Records from a collection
▼▼▼

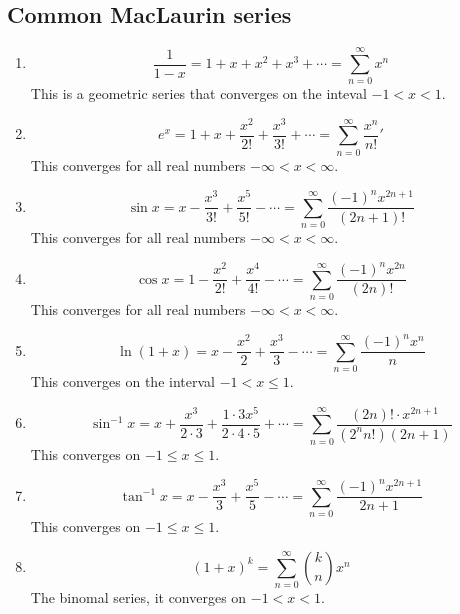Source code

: \documentclass{report}
\begin{document}
    \subsection{Common MacLaurin series}
        \begin{enumerate}
            \item \[\frac{1}{1-x} = 1 + x + x^2 + x^3 + \cdots = \sum_{n=0}^{\infty} x^n\]
            This is a geometric series that converges on the inteval \(-1 < x < 1\).
            \item \[e^x = 1 + x + \frac{x^2}{2!} + \frac{x^3}{3!} + \cdots = \sum_{n=0}^{\infty} \frac{x^n}{n!}'\]
            This converges for all real numbers \(- \infty < x < \infty\).
            \item \[\sin x = x - \frac{x^3}{3!} + \frac{x^5}{5!} - \cdots = \sum_{n=0}^{\infty} \frac{(-1)^n x^{2n+1}}{(2n+1)!}\]
            This converges for all real numbers \(- \infty < x < \infty\).
            \item \[\cos x = 1 - \frac{x^2}{2!} + \frac{x^4}{4!} - \cdots = \sum_{n=0}^{\infty} \frac{(-1)^n x^{2n}}{(2n)!}\]
            This converges for all real numbers \(- \infty < x < \infty\).
            \item \[\ln (1+x) = x - \frac{x^2}{2} + \frac{x^3}{3} - \cdots = \sum_{n=0}^{\infty} \frac{(-1)^n x^n}{n}\]
            This converges on the interval \(-1 < x \leq 1\).
            \item \[\sin^{-1} x = x + \frac{x^3}{2 \cdot 3} + \frac{1 \cdot 3x^5}{2 \cdot 4 \cdot 5} + \cdots = \sum_{n=0}^{\infty} \frac{(2n)! \cdot x^{2n+1}}{(2^n n!) (2n+1)}\]
            This converges on \(-1 \leq x \leq 1\).
            \item \[\tan^{-1} x = x - \frac{x^3}{3} + \frac{x^5}{5} - \cdots = \sum_{n=0}^{\infty} \frac{(-1)^n x^{2n+1}}{2n+1}\]
            This converges on \(-1 \leq x \leq 1\).
            \item \[(1+x)^k = \sum_{n=0}^{\infty} \binom{k}{n} x^n\]
            The binomal series, it converges on \(-1 < x < 1\).
        \end{enumerate}
\end{document}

▲▲▲

» Problem: Gather from the records above every line containing the string "series".

» Task output:
    \subsection{Common MacLaurin series}
            This is a geometric series that converges on the inteval \(-1 < x < 1\).
            The binomal series, it converges on \(-1 < x < 1\).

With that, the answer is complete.